Work instructions: A line belongs in the answer if it contains "estas"; copy every such line from the entries below.

Data for processing:
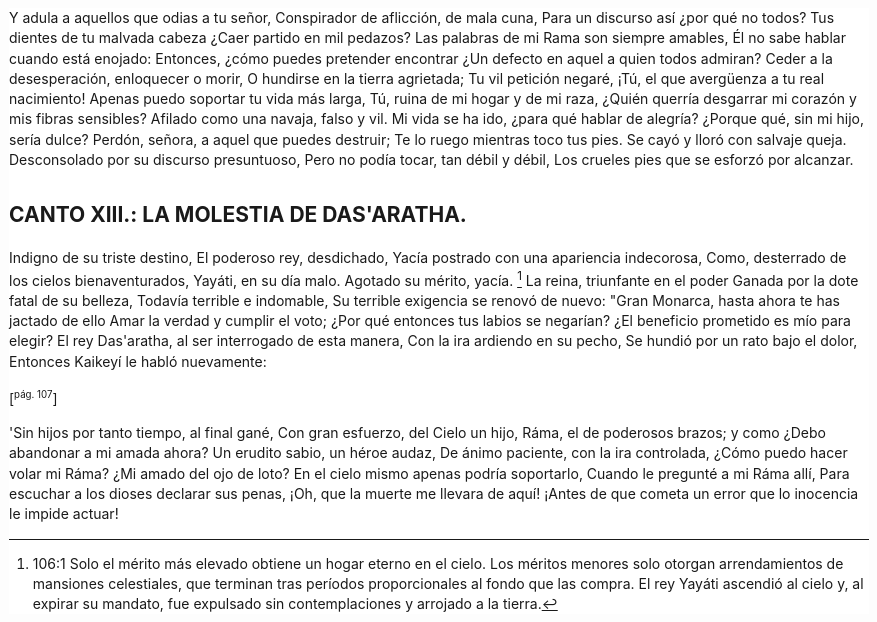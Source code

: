 Y adula a aquellos que odias a tu señor,
Conspirador de aflicción, de mala cuna,
Para un discurso así ¿por qué no todos?
Tus dientes de tu malvada cabeza
¿Caer partido en mil pedazos?
Las palabras de mi Rama son siempre amables,
Él no sabe hablar cuando está enojado:
Entonces, ¿cómo puedes pretender encontrar
¿Un defecto en aquel a quien todos admiran?
Ceder a la desesperación, enloquecer o morir,
O hundirse en la tierra agrietada;
Tu vil petición negaré,
¡Tú, el que avergüenza a tu real nacimiento!
Apenas puedo soportar tu vida más larga,
Tú, ruina de mi hogar y de mi raza,
¿Quién querría desgarrar mi corazón y mis fibras sensibles?
Afilado como una navaja, falso y vil.
Mi vida se ha ido, ¿para qué hablar de alegría?
¿Porque qué, sin mi hijo, sería dulce?
Perdón, señora, a aquel que puedes destruir;
Te lo ruego mientras toco tus pies.
Se cayó y lloró con salvaje queja.
Desconsolado por su discurso presuntuoso,
Pero no podía tocar, tan débil y débil,
Los crueles pies que se esforzó por alcanzar.



## CANTO XIII.: LA MOLESTIA DE DAS'ARATHA.

Indigno de su triste destino,
El poderoso rey, desdichado,
Yacía postrado con una apariencia indecorosa,
Como, desterrado de los cielos bienaventurados,
Yayáti, en su día malo.
Agotado su mérito, yacía. [^276]
La reina, triunfante en el poder
Ganada por la dote fatal de su belleza,
Todavía terrible e indomable,
Su terrible exigencia se renovó de nuevo:
"Gran Monarca, hasta ahora te has jactado de ello
Amar la verdad y cumplir el voto;
¿Por qué entonces tus labios se negarían?
¿El beneficio prometido es mío para elegir?
El rey Das'aratha, al ser interrogado de esta manera,
Con la ira ardiendo en su pecho,
Se hundió por un rato bajo el dolor,
Entonces Kaikeyí le habló nuevamente:

<span id="p107">[<sup><small>pág. 107</small></sup>]</span>

'Sin hijos por tanto tiempo, al final gané,
Con gran esfuerzo, del Cielo un hijo,
Ráma, el de poderosos brazos; y como
¿Debo abandonar a mi amada ahora?
Un erudito sabio, un héroe audaz,
De ánimo paciente, con la ira controlada,
¿Cómo puedo hacer volar mi Ráma?
¿Mi amado del ojo de loto?
En el cielo mismo apenas podría soportarlo,
Cuando le pregunté a mi Ráma allí,
Para escuchar a los dioses declarar sus penas,
¡Oh, que la muerte me llevara de aquí!
¡Antes de que cometa un error que lo inocencia le impide actuar!


[^273]: 102:1 El verso o dístico que me he visto obligado a ampliar en estas nueve líneas es evidentemente espurio, pero se encuentra en todos los manuscritos comentados que Schiegel consultó.
[^274]: 102:2 Maumatha, Perturbador de la mente, un nombre de Kama o Amor.
[^275]: 104:1 Esta historia se cuenta en el Mahábhárat. Se puede encontrar una versión libre en _Escenas del Ramayan, etc._
[^276]: 106:1 Solo el mérito más elevado obtiene un hogar eterno en el cielo. Los méritos menores solo otorgan arrendamientos de mansiones celestiales, que terminan tras períodos proporcionales al fondo que las compra. El rey Yayáti ascendió al cielo y, al expirar su mandato, fue expulsado sin contemplaciones y arrojado a la tierra.
[^277]: 107:1 Véase _Notas adicionales_, LA PALOMA SUPLICANTE.
[^278]: 108:1 Indra, llamado también Purandara, destructor de ciudades.
[^279]: 109:1 El auriga de Indra.
[^280]: 110:1 El elefante de Indra.
[^281]: 111:1 Una estrella en la espiga de Virgo: de ahí el nombre de la boca Chaitra en Chait.
[^282]: 112:1 El dios de la lluvia.
[^283]: 112:1b En una vida anterior.
[^284]: 112:2b Uno de los asterismos lunares, representado como la esposa predilecta de la Luna. Véase pág. 4, nota.
[^285]: 113:1 El mar.
[^286]: 115:1 La Luna.
[^287]: 116:1 La comparación puede parecer trivial para un lector europeo. Pero Spenser compara a una mujer enfurecida con una vaca «a la que le han robado su cría». Shakespeare también hace que el rey Enrique VI se compare con la madre del ternero que «corre mugiendo de arriba abajo, observando el camino que ha seguido su inofensiva cría». «Las vacas», dice De Quincey, «se encuentran entre las criaturas más mansas; ninguna muestra una ternura más apasionada por sus crías cuando se las priva, y, en resumen, no me avergüenza profesar un profundo amor por estas tiernas criaturas».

Exercise output:
[^273]: 102:1 El verso o dístico que me he visto obligado a ampliar en estas nueve líneas es evidentemente espurio, pero se encuentra en todos los manuscritos comentados que Schiegel consultó.
[^287]: 116:1 La comparación puede parecer trivial para un lector europeo. Pero Spenser compara a una mujer enfurecida con una vaca «a la que le han robado su cría». Shakespeare también hace que el rey Enrique VI se compare con la madre del ternero que «corre mugiendo de arriba abajo, observando el camino que ha seguido su inofensiva cría». «Las vacas», dice De Quincey, «se encuentran entre las criaturas más mansas; ninguna muestra una ternura más apasionada por sus crías cuando se las priva, y, en resumen, no me avergüenza profesar un profundo amor por estas tiernas criaturas».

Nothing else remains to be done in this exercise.